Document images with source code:

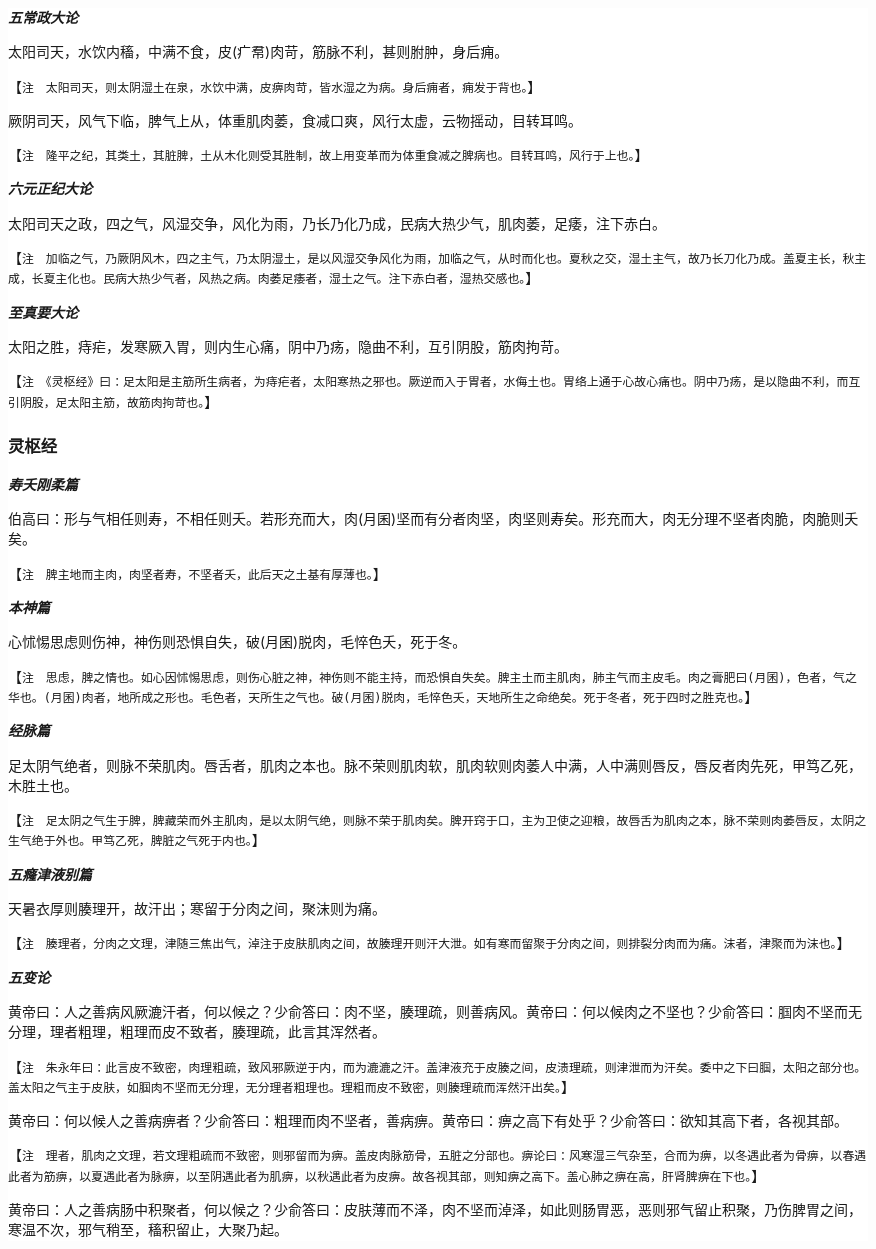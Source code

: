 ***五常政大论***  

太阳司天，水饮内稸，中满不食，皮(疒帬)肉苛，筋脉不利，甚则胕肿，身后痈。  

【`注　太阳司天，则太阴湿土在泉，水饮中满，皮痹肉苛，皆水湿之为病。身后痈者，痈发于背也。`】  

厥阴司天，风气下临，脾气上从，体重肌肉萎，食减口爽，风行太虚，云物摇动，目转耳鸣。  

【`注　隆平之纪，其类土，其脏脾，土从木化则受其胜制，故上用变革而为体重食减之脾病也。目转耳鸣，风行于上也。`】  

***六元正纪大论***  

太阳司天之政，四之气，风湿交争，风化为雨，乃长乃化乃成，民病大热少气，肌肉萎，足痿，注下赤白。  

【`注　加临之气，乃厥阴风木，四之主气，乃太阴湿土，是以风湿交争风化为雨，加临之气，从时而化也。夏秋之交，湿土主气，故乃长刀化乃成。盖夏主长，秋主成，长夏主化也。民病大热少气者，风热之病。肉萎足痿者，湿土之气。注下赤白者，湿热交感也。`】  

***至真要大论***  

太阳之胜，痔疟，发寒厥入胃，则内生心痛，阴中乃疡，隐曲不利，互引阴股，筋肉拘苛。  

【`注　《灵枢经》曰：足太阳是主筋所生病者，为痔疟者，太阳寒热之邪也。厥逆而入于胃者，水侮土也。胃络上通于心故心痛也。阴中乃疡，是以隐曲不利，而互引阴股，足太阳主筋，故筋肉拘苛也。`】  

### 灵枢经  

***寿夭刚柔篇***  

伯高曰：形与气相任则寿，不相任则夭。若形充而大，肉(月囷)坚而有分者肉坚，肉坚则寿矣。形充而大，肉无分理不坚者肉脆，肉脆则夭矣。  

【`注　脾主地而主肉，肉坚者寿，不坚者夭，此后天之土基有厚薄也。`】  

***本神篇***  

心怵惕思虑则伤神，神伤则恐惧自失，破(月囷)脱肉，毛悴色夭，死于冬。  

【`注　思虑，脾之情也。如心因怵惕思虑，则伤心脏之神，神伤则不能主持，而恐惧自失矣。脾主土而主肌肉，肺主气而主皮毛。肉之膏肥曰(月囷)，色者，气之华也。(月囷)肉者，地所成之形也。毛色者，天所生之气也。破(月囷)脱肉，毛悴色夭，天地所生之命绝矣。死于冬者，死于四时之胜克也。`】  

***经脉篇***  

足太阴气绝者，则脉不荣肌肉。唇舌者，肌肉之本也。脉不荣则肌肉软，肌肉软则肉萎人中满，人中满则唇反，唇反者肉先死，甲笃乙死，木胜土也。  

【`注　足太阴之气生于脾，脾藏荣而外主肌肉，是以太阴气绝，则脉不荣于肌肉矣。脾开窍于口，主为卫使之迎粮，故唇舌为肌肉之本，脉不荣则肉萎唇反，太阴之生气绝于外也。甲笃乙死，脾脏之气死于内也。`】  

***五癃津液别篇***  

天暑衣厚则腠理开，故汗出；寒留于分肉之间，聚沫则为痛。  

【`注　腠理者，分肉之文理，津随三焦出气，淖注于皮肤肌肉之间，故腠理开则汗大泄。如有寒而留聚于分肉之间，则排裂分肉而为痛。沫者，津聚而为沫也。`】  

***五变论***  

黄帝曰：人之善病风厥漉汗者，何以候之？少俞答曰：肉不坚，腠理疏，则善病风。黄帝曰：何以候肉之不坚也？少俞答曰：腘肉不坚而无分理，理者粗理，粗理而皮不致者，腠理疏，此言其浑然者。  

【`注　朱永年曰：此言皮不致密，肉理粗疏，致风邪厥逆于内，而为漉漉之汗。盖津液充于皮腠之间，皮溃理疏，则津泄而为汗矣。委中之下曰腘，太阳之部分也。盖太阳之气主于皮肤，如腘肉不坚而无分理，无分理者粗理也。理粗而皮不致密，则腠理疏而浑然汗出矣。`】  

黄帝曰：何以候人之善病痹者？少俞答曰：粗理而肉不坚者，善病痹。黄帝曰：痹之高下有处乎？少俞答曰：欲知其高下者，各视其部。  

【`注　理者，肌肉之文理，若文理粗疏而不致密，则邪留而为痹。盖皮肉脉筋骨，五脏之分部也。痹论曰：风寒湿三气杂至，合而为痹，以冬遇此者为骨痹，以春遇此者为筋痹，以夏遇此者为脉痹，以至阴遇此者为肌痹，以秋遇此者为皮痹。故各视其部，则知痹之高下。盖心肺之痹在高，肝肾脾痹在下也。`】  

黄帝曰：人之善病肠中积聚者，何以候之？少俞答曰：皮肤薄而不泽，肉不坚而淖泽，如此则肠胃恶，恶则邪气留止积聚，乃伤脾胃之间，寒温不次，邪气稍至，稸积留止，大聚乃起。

==

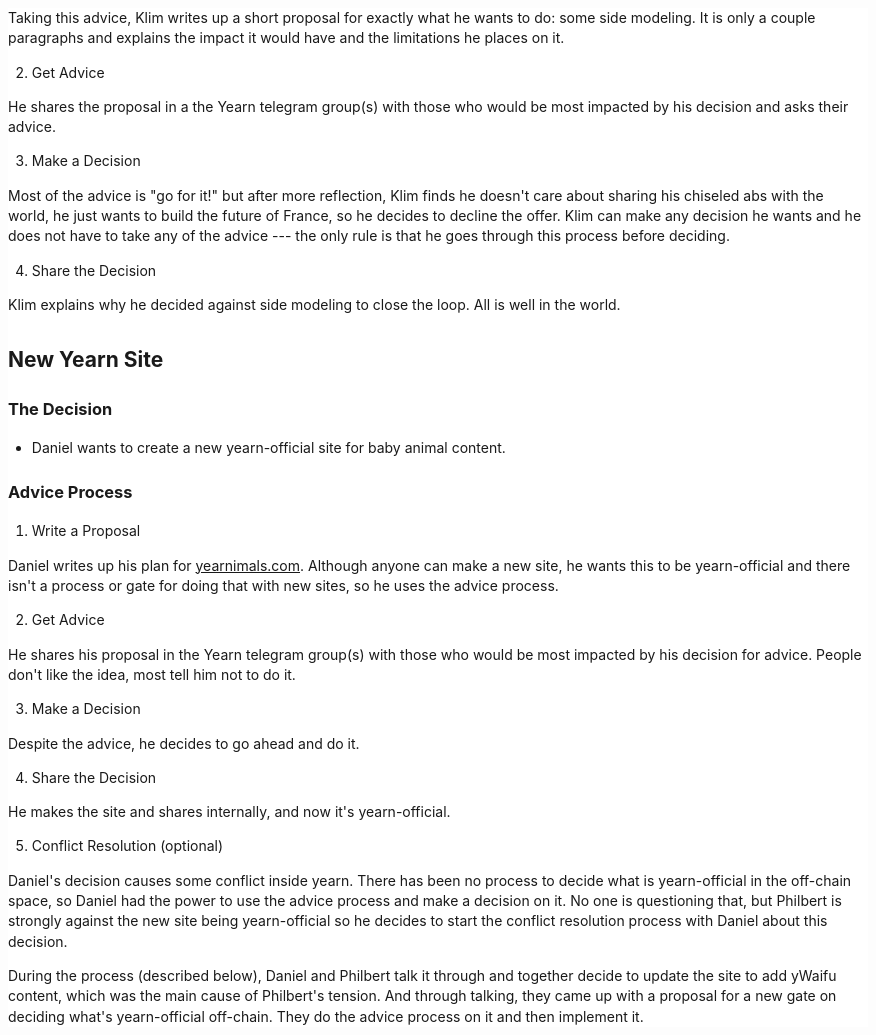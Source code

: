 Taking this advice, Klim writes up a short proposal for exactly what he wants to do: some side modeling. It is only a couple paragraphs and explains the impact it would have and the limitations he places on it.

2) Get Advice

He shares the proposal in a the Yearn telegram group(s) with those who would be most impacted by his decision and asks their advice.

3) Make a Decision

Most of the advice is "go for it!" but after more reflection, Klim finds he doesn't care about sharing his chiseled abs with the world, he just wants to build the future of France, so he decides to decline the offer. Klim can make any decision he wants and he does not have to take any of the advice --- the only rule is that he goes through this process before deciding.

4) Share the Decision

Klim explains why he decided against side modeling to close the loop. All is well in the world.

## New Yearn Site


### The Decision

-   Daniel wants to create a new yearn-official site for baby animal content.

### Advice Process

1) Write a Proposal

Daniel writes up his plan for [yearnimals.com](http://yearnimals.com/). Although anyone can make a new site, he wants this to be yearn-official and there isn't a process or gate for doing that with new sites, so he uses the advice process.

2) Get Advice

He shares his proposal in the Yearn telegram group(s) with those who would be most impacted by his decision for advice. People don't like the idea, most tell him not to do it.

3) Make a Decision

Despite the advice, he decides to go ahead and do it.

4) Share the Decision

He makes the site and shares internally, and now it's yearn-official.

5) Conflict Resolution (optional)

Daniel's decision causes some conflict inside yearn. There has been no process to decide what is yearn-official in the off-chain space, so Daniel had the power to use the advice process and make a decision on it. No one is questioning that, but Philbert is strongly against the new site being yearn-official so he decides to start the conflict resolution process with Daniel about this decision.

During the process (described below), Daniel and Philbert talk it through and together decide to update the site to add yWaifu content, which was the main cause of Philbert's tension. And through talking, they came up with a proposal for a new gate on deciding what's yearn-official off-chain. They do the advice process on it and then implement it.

Problem to solve: Pull out all lines containing the word "writes" from the entries above.

Expected answer:
: Taking this advice, Klim writes up a short proposal for exactly what he wants to do: some side modeling. It is only a couple paragraphs and explains the impact it would have and the limitations he places on it.
Daniel writes up his plan for [yearnimals.com](http://yearnimals.com/). Although anyone can make a new site, he wants this to be yearn-official and there isn't a process or gate for doing that with new sites, so he uses the advice process.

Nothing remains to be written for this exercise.